Hoeven-Corker Amendment and the Pelosi Rule

By James R. Edwards, Jr. on June 23, 2013

It's ba-ack! The ugliest, most monstrous procedure of legislative sausage making is now being employed by senators on both sides of the aisle. They're resurrecting this approach to hurry a vote on a major, humongous amendment to a major, controversial bill.

Then-House Speaker Nancy Pelosi (R-Calif.) infamously said of the Obamacare legislation that lawmakers needed to rush to "pass the bill so you can find out what's in it". I'm dubbing this the Pelosi Rule — an inadvisable, reckless approach that should never, ever be allowed for justifying the rushed passage of legislation under an arbitrary deadline.

In fact, the Pelosi Rule makes sausage making — recall your Upton Sinclair and The Jungle and the repulsive description of that process — sound appetizing by comparison. As a substitute amendment, the 11th-hour amendment just unveiled on Friday before a Monday vote amounts to a bait-and-switch move. Caveat emptor, senators!

The Pelosi Rule is being applied to fast-track the Hoeven-Corker amendment to the Senate amnesty bill S.744. The Senate majority leadership and the Gang of Eight are hell-bent on passing the Rubio-Schumer amnesty bill before Senators return home for the Independence Day recess and hear directly, face to face, from their constituents, the majority of whom oppose amnesty.

The 1,190-page amendment (that replaces the original bill) was negotiated behind closed doors by Sens. John Hoeven (R-N.D.) and Bob Corker (R-Tenn.) all week. Their liaison with the Gang of Eight, Sen. Lindsey Graham (R-S.C.), ensured that no provisions of the amendment were unacceptable to the eight senators who put the original bill together.

In other words, the Hoeven-Corker amendment got preapproval by the most open-borders, pro-amnesty lawmakers in the Senate.

To no one's surprise, the Hoeven-Corker amendment is rife with provisions making extremely bad legislation even worse.

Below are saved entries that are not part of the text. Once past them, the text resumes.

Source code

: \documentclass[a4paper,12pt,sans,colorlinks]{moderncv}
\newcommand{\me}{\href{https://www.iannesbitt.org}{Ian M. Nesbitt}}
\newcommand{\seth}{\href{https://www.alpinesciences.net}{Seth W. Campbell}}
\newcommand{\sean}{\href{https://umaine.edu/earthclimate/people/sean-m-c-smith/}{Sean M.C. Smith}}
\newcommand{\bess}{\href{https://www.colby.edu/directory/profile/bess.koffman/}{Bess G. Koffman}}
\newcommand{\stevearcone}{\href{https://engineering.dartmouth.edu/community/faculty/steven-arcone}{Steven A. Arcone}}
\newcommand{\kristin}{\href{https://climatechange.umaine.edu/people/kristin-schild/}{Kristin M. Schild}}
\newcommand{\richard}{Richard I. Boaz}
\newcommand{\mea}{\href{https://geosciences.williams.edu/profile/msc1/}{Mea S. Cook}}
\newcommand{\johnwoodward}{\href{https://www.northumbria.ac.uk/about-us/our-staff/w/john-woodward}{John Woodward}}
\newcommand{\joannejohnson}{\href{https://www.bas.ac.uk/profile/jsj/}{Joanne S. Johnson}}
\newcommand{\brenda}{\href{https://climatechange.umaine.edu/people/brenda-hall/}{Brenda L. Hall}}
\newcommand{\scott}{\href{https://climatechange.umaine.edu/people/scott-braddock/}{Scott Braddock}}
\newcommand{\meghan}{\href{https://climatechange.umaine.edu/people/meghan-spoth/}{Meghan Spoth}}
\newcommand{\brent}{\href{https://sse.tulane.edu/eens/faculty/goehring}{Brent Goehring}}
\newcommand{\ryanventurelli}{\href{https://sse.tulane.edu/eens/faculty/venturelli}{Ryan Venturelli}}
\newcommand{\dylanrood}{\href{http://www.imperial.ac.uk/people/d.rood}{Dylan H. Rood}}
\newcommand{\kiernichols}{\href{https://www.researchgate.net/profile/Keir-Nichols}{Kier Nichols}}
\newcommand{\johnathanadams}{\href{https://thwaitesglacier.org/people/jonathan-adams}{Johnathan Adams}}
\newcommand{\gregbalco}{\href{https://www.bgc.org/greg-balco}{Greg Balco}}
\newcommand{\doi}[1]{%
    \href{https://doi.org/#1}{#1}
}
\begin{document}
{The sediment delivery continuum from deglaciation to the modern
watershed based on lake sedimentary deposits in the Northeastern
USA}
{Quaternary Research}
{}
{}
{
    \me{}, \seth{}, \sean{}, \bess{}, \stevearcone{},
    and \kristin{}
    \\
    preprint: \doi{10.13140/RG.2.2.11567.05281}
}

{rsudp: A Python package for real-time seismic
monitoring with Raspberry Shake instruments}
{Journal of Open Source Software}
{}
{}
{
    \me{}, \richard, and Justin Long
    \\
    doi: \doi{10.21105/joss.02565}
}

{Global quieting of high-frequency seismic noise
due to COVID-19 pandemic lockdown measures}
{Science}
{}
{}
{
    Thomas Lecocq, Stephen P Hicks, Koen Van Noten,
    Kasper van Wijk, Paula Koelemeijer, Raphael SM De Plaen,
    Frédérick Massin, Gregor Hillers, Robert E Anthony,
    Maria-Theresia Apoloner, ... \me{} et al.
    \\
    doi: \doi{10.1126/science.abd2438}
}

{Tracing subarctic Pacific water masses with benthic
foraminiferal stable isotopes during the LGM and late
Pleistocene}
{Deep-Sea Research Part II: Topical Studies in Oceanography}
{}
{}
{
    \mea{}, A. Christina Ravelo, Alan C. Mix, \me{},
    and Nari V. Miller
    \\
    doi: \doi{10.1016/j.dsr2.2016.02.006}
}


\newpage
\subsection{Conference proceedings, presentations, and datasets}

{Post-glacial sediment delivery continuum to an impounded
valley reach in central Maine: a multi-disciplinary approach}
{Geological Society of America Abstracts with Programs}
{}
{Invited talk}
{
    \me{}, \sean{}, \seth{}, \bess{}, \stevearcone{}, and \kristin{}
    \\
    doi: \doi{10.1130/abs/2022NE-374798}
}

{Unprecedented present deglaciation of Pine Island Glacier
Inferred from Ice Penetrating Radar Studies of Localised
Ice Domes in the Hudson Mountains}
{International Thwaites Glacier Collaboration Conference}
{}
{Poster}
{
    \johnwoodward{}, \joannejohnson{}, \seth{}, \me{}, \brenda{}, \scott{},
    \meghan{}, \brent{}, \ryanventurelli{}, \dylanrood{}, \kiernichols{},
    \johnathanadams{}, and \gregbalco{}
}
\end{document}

For example, the "fines" amnesty applicants will pay amount to a measly $2,000 (compared to $8,000 in the 2007 Bush-McCain amnesty) and visa overstayers — current illegals and those in the futureget rewarded with green cards and citizenship.

Purely on process and prudence, the Senate should slow down, continue debate, and open the Senate floor to legitimate lawmaking. Senators should think twice before supporting a nearly 1,200-page amendment before having had sufficient time to read it and digest it. If they have courage and character, senators would insist on the opportunity to review thoroughly the Hoeven-Corker amendment and take the Fourth of July recess before completing this bill in a sprint.

Then there is the whole "comprehensive immigration reform" approach that should be rejected.

At a White House summit in February 2010, Sen. Lamar Alexander (R-Tenn.) observed of himself and his colleagues that "we've come to the conclusion that we don't do comprehensive well. We've watched the comprehensive economy-wide cap [and] trade. We've watched the comprehensive immigration bill. We had the best senators we've got working on that in a bipartisan way. We've watched the comprehensive health care bill. And they fall of their own weight."

Lawmakers who desire to act in the best interest of the country and of their constituents would be wise to chuck the Pelosi Rule and comprehensive lawmaking onto the ash heap of history.

Instead, they would do well to adopt the Alexander Rule of targeted, narrow, and prudently crafted measures that address discrete aspects of policy. Otherwise, the outcome will be that we will find out over time that a lot of things in the comprehensive immigration bill don't work, will backfire, we don't like, and are irreversible — to the nation's detriment.